**DATA EXTRACTS:**
---*---
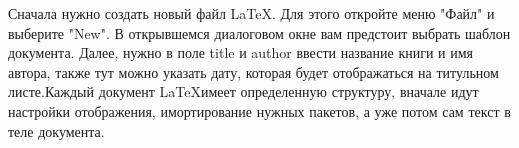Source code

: \documentclass[a4paper,12pt]{article} %
\begin{document}
Сначала нужно создать новый файл \LaTeX . Для этого откройте меню "Файл" и выберите "New". В открывшемся диалоговом окне вам предстоит выбрать шаблон документа. Далее, нужно в поле title и author ввести название книги и имя автора, также тут можно указать дату, которая будет отображаться на титульном листе.Каждый документ \LaTeX  имеет определенную структуру, вначале идут настройки отображения, имортирование нужных пакетов, а уже потом сам текст в теле документа.
\end{document}
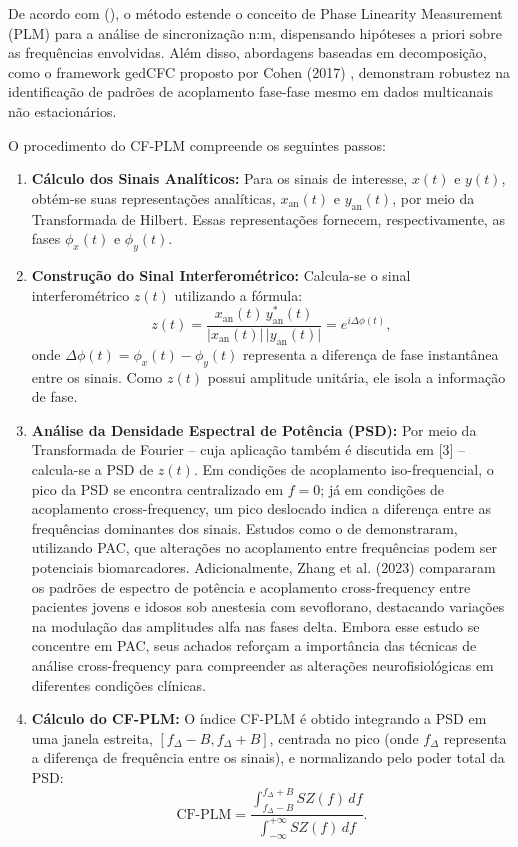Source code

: De acordo com \citeauthor{sorrentino2022detection} (\citeyear{sorrentino2022detection}), o método estende o conceito de Phase Linearity Measurement (PLM) para a análise de sincronização n:m, dispensando hipóteses a priori sobre as frequências envolvidas. Além disso, abordagens baseadas em decomposição, como o framework gedCFC proposto por Cohen (2017) \cite{cohen2017multivariate}, demonstram robustez na identificação de padrões de acoplamento fase-fase mesmo em dados multicanais não estacionários.

O procedimento do CF-PLM compreende os seguintes passos:

\begin{enumerate}
    \item \textbf{Cálculo dos Sinais Analíticos:} Para os sinais de interesse, \(x(t)\) e \(y(t)\), obtém-se suas representações analíticas, \(x_{\mathrm{an}}(t)\) e \(y_{\mathrm{an}}(t)\), por meio da Transformada de Hilbert. Essas representações fornecem, respectivamente, as fases \(\phi_x(t)\) e \(\phi_y(t)\).
    \item \textbf{Construção do Sinal Interferométrico:} Calcula-se o sinal interferométrico \(z(t)\) utilizando a fórmula:
    \[
    z(t) = \frac{x_{\mathrm{an}}(t)\, y_{\mathrm{an}}^*(t)}{\lvert x_{\mathrm{an}}(t)\rvert\, \lvert y_{\mathrm{an}}(t)\rvert} = e^{i\Delta \phi(t)},
    \]
    onde \(\Delta \phi(t) = \phi_x(t) - \phi_y(t)\) representa a diferença de fase instantânea entre os sinais. Como \(z(t)\) possui amplitude unitária, ele isola a informação de fase.
    \item \textbf{Análise da Densidade Espectral de Potência (PSD):} Por meio da Transformada de Fourier – cuja aplicação também é discutida em [3] – calcula-se a PSD de \(z(t)\). Em condições de acoplamento iso-frequencial, o pico da PSD se encontra centralizado em \(f = 0\); já em condições de acoplamento cross-frequency, um pico deslocado indica a diferença entre as frequências dominantes dos sinais. Estudos como o de \cite{chen2023multiple} demonstraram, utilizando PAC, que alterações no acoplamento entre frequências podem ser potenciais biomarcadores. Adicionalmente, Zhang et al. (2023) \cite{zhang2023differences} compararam os padrões de espectro de potência e acoplamento cross-frequency entre pacientes jovens e idosos sob anestesia com sevoflorano, destacando variações na modulação das amplitudes alfa nas fases delta. Embora esse estudo se concentre em PAC, seus achados reforçam a importância das técnicas de análise cross-frequency para compreender as alterações neurofisiológicas em diferentes condições clínicas.
    \item \textbf{Cálculo do CF-PLM:} O índice CF-PLM é obtido integrando a PSD em uma janela estreita, \([f_\Delta - B, f_\Delta + B]\), centrada no pico (onde \(f_\Delta\) representa a diferença de frequência entre os sinais), e normalizando pelo poder total da PSD:
    \[
    \text{CF-PLM} = \frac{\displaystyle\int_{f_\Delta - B}^{f_\Delta + B} SZ(f) \, df}{\displaystyle\int_{-\infty}^{+\infty} SZ(f) \, df}.
    \]
\end{enumerate}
---*---
What lines in the material include the string "mathrm"? Pull each one out.

    \item \textbf{Cálculo dos Sinais Analíticos:} Para os sinais de interesse, \(x(t)\) e \(y(t)\), obtém-se suas representações analíticas, \(x_{\mathrm{an}}(t)\) e \(y_{\mathrm{an}}(t)\), por meio da Transformada de Hilbert. Essas representações fornecem, respectivamente, as fases \(\phi_x(t)\) e \(\phi_y(t)\).
    z(t) = \frac{x_{\mathrm{an}}(t)\, y_{\mathrm{an}}^*(t)}{\lvert x_{\mathrm{an}}(t)\rvert\, \lvert y_{\mathrm{an}}(t)\rvert} = e^{i\Delta \phi(t)},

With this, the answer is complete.